--- START ---
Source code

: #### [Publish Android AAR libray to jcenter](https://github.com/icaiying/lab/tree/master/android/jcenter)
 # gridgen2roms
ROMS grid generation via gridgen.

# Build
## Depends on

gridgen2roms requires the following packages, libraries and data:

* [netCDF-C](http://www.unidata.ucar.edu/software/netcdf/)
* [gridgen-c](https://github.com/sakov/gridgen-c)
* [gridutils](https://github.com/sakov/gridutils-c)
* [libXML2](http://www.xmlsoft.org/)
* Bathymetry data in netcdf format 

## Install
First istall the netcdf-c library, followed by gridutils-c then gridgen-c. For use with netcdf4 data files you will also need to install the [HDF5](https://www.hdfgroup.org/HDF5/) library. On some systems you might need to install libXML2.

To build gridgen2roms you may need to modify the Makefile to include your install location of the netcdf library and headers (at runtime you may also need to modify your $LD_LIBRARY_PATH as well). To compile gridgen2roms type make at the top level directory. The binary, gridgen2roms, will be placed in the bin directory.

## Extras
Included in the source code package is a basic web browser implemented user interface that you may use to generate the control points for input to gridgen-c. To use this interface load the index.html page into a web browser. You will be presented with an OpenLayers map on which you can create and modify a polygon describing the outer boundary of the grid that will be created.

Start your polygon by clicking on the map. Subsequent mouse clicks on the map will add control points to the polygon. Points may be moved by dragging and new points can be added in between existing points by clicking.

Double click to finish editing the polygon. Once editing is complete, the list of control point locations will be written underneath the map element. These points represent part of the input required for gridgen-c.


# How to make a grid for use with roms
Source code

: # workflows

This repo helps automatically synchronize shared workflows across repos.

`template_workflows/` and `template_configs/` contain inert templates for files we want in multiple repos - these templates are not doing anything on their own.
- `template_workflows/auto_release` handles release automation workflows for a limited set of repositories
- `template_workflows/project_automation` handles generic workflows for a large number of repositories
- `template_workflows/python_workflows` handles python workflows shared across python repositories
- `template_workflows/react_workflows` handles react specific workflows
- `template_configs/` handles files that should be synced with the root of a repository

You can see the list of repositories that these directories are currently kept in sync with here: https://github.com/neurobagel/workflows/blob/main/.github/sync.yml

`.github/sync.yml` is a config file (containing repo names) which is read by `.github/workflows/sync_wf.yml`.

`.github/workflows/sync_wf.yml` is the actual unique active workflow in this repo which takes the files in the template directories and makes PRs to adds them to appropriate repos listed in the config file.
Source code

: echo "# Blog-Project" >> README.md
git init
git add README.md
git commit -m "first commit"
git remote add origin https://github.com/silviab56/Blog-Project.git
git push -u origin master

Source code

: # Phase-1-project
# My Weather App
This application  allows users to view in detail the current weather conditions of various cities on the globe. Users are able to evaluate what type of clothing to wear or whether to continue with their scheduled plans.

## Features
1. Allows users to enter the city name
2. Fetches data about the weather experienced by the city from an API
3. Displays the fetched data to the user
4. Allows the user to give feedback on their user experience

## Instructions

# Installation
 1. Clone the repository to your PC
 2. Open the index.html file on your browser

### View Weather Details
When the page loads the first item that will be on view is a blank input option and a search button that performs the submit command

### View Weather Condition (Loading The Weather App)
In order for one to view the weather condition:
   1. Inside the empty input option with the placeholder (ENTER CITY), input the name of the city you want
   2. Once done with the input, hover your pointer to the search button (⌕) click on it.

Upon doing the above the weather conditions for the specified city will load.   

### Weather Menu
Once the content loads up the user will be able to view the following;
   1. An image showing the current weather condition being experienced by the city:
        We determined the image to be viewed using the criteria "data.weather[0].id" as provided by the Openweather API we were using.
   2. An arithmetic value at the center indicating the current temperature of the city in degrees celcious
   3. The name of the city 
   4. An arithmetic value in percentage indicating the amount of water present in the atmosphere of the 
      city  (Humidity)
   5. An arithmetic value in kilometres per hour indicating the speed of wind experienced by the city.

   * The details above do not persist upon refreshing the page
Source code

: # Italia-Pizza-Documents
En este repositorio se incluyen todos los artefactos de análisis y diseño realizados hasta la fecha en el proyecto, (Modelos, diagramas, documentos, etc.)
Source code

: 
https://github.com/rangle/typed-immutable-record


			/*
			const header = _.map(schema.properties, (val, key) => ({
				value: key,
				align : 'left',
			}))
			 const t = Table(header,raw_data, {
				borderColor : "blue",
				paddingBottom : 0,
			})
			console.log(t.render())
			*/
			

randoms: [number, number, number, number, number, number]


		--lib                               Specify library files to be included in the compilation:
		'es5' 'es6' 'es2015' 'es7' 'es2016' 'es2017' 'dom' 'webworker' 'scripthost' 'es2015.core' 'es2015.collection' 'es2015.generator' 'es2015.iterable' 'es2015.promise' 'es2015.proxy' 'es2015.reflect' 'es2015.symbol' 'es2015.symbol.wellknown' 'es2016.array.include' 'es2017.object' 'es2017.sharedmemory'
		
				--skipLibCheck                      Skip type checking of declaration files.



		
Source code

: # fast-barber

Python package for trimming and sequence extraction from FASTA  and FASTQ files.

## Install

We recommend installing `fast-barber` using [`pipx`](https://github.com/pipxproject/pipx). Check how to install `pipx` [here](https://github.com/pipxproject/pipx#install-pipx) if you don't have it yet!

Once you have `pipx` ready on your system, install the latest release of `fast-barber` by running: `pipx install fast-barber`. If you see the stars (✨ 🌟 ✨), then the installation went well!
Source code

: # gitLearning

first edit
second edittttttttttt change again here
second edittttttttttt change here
--- END ---
▶ [EXERCISE AIM]:
Tally the lines of the material in which the word "number" appears. Output the count alone.

▶ [ANSWER BOX]:
2